Every line of the following records that includes "https" should be copied.

────

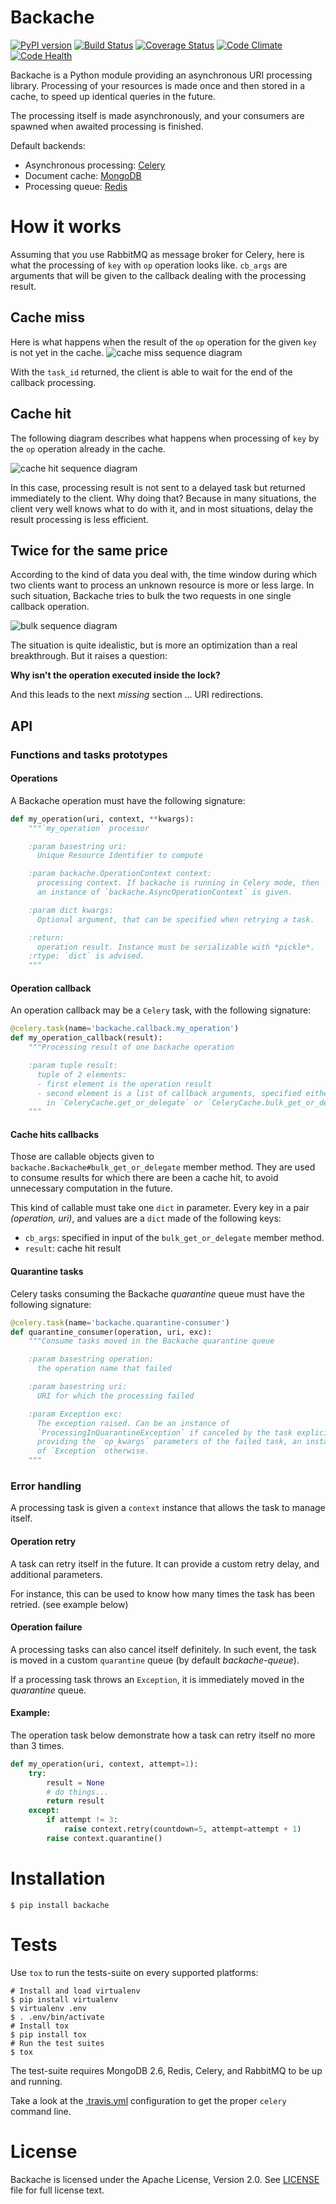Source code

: # Backache

[![PyPI version](https://badge.fury.io/py/backache.svg)](http://badge.fury.io/py/backache)
[![Build Status](https://travis-ci.org/cogniteev/backache.svg)](https://travis-ci.org/cogniteev/backache)
[![Coverage Status](https://coveralls.io/repos/cogniteev/backache/badge.svg?branch=master&service=github)](https://coveralls.io/github/cogniteev/backache?branch=master)
[![Code Climate](https://codeclimate.com/github/cogniteev/backache/badges/gpa.svg)](https://codeclimate.com/github/cogniteev/backache)
[![Code Health](https://landscape.io/github/cogniteev/backache/master/landscape.svg?style=plastic)](https://landscape.io/github/cogniteev/backache/master)

Backache is a Python module providing an asynchronous URI processing library.
Processing of your resources is made once and then stored in a cache, to speed
up identical queries in the future.

The processing itself is made asynchronously, and your consumers are spawned
when awaited processing is finished.

Default backends:

* Asynchronous processing: [Celery](http://celery.readthedocs.org/)
* Document cache: [MongoDB](https://www.mongodb.org/)
* Processing queue: [Redis](http://redis.io/)

# How it works

Assuming that you use RabbitMQ as message broker for Celery, here is what
the processing of `key` with `op` operation looks like. `cb_args` are
arguments that will be given to the callback dealing with the
processing result.

## Cache miss
Here is what happens when the result of the `op` operation for the given
`key` is not yet in the cache.
![cache miss sequence diagram](docs/cache-miss.png)

With the `task_id` returned, the client is able to wait for the end of the
callback processing.

## Cache hit
The following diagram describes what happens when processing of `key` by the
`op` operation already in the cache.

![cache hit sequence diagram](docs/cache-hit.png)

In this case, processing result is not sent to a delayed task but returned
immediately to the client. Why doing that? Because in many situations,
the client very well knows what to do with it, and in most situations, delay
the result processing is less efficient.

## Twice for the same price

According to the kind of data you deal with, the time window during which
two clients want to process an unknown resource is more or less large.
In such situation, Backache tries to bulk the two requests in one single
callback operation.

![bulk sequence diagram](docs/bulk.png)

The situation is quite idealistic, but is more an optimization than a real
breakthrough. But it raises a question:

**Why isn't the operation executed inside the lock?**

And this leads to the next *missing* section ... URI redirections.


## API

### Functions and tasks prototypes

#### Operations

A Backache operation must have the following signature:

```python
def my_operation(uri, context, **kwargs):
    """`my_operation` processor

    :param basestring uri:
      Unique Resource Identifier to compute

    :param backache.OperationContext context:
      processing context. If backache is running in Celery mode, then
      an instance of `backache.AsyncOperationContext` is given.

    :param dict kwargs:
      Optional argument, that can be specified when retrying a task.

    :return:
      operation result. Instance must be serializable with *pickle*.
    :rtype: `dict` is advised.
    """
```

#### Operation callback

An operation callback may be a `Celery` task, with the following signature:

```python
@celery.task(name='backache.callback.my_operation')
def my_operation_callback(result):
    """Processing result of one backache operation

    :param tuple result:
      tuple of 2 elements:
      - first element is the operation result
      - second element is a list of callback arguments, specified either
        in `CeleryCache.get_or_delegate` or `CeleryCache.bulk_get_or_delegate`
    """
```

#### Cache hits callbacks

Those are callable objects given to `backache.Backache#bulk_get_or_delegate`
member method. They are used to consume results for which there are been
a cache hit, to avoid unnecessary computation in the future.

This kind of callable must take one `dict` in parameter. Every key in a
pair *(operation, uri)*, and values are a `dict` made of the following keys:

* `cb_args`: specified in input of the `bulk_get_or_delegate` member method.
* `result`: cache hit result

#### Quarantine tasks

Celery tasks consuming the Backache *quarantine* queue must have the
following signature:

```python
@celery.task(name='backache.quarantine-consumer')
def quarantine_consumer(operation, uri, exc):
    """Consume tasks moved in the Backache quarantine queue

    :param basestring operation:
      the operation name that failed

    :param basestring uri:
      URI for which the processing failed

    :param Exception exc:
      The exception raised. Can be an instance of
      `ProcessingInQuarantineException` if canceled by the task explicitely,
      providing the `op_kwargs` parameters of the failed task, an instance
      of `Exception` otherwise.
    """
```

### Error handling

A processing task is given a `context` instance that allows the task
to manage itself.

#### Operation retry
A task can retry itself in the future. It can provide a custom retry delay,
and additional parameters.

For instance, this can be used to know how many times the task
has been retried. (see example below)

#### Operation failure

A processing tasks can also cancel itself definitely. In such event, the
task is moved in a custom `quarantine` queue (by default *backache-queue*).

If a processing task throws an `Exception`, it is immediately moved in the
*quarantine* queue.

#### Example:
The operation task below demonstrate how a task can retry itself no more
than 3 times.

```python
def my_operation(uri, context, attempt=1):
    try:
        result = None
        # do things...
        return result
    except:
        if attempt != 3:
            raise context.retry(countdown=5, attempt=attempt + 1)
        raise context.quarantine()
```

# Installation

```shell
$ pip install backache
```

# Tests

Use `tox` to run the tests-suite on every supported platforms:

```shell
# Install and load virtualenv
$ pip install virtualenv
$ virtualenv .env
$ . .env/bin/activate
# Install tox
$ pip install tox
# Run the test suites
$ tox
```

The test-suite requires MongoDB 2.6, Redis, Celery, and RabbitMQ to be up
and running.

Take a look at the [.travis.yml](.travis.yml) configuration to get the proper
`celery` command line.

# License

Backache is licensed under the Apache License, Version 2.0.
See [LICENSE](LICENSE) file for full license text.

────

▶ _ANSWER SPACE_:
[![PyPI version](https://badge.fury.io/py/backache.svg)](http://badge.fury.io/py/backache)
[![Build Status](https://travis-ci.org/cogniteev/backache.svg)](https://travis-ci.org/cogniteev/backache)
[![Coverage Status](https://coveralls.io/repos/cogniteev/backache/badge.svg?branch=master&service=github)](https://coveralls.io/github/cogniteev/backache?branch=master)
[![Code Climate](https://codeclimate.com/github/cogniteev/backache/badges/gpa.svg)](https://codeclimate.com/github/cogniteev/backache)
[![Code Health](https://landscape.io/github/cogniteev/backache/master/landscape.svg?style=plastic)](https://landscape.io/github/cogniteev/backache/master)
* Document cache: [MongoDB](https://www.mongodb.org/)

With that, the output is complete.